Supplied data.
● ● ● ● ●

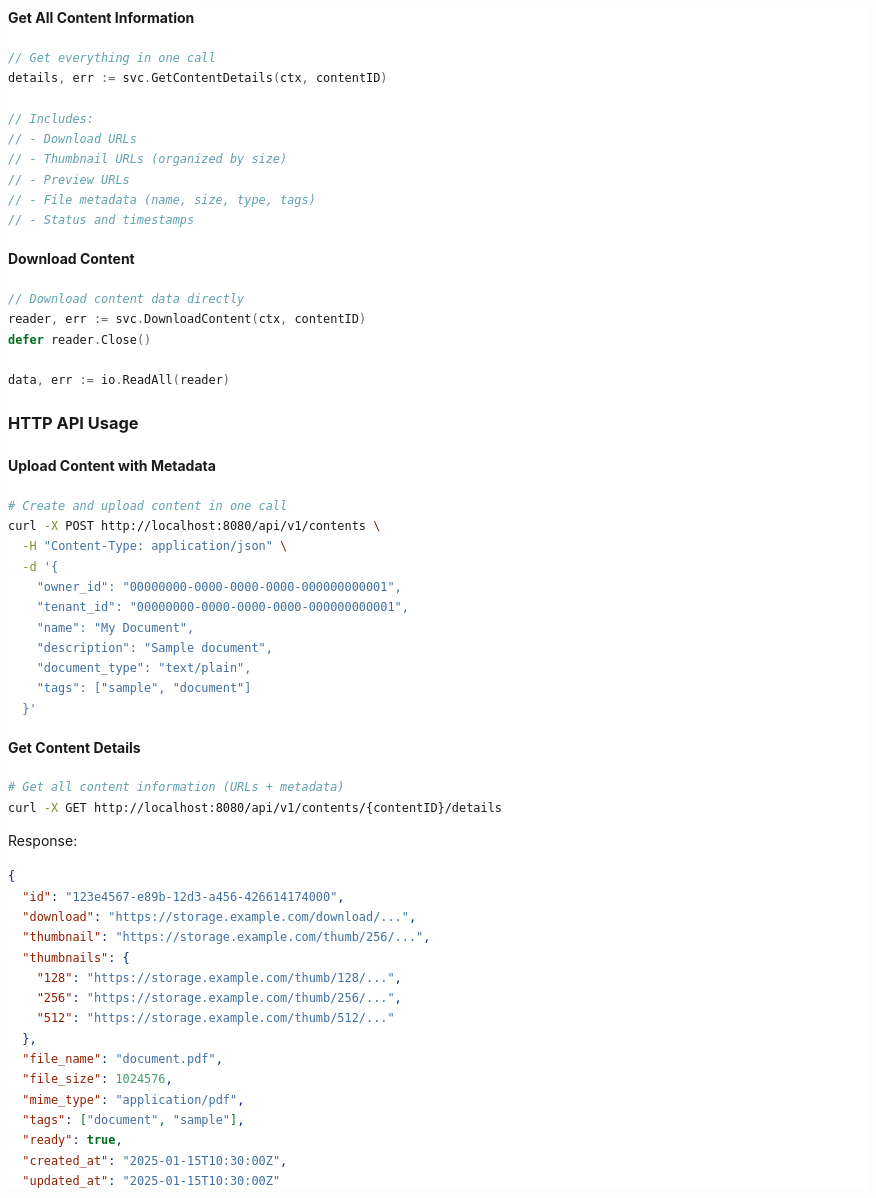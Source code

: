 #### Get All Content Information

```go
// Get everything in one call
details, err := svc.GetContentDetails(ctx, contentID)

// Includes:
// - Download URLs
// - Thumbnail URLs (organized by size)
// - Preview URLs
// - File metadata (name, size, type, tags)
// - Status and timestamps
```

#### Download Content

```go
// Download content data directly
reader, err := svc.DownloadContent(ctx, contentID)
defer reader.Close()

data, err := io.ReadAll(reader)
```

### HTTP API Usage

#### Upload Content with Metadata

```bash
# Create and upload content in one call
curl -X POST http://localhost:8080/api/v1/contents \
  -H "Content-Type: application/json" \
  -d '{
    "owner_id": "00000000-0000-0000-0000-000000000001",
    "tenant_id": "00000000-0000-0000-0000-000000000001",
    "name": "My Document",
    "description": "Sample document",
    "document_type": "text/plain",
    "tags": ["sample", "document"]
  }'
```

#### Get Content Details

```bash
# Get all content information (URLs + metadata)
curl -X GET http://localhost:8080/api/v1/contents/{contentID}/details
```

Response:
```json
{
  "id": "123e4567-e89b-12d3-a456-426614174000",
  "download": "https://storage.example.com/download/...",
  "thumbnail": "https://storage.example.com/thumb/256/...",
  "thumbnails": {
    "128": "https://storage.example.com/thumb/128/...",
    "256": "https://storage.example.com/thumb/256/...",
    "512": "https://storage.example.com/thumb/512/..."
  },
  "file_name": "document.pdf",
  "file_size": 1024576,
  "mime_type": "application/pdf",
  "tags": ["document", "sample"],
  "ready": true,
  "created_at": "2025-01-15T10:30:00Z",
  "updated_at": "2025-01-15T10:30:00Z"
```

● ● ● ● ●

Each line with "localhost" in it must be identified and copied from the material.

curl -X POST http://localhost:8080/api/v1/contents \
curl -X GET http://localhost:8080/api/v1/contents/{contentID}/details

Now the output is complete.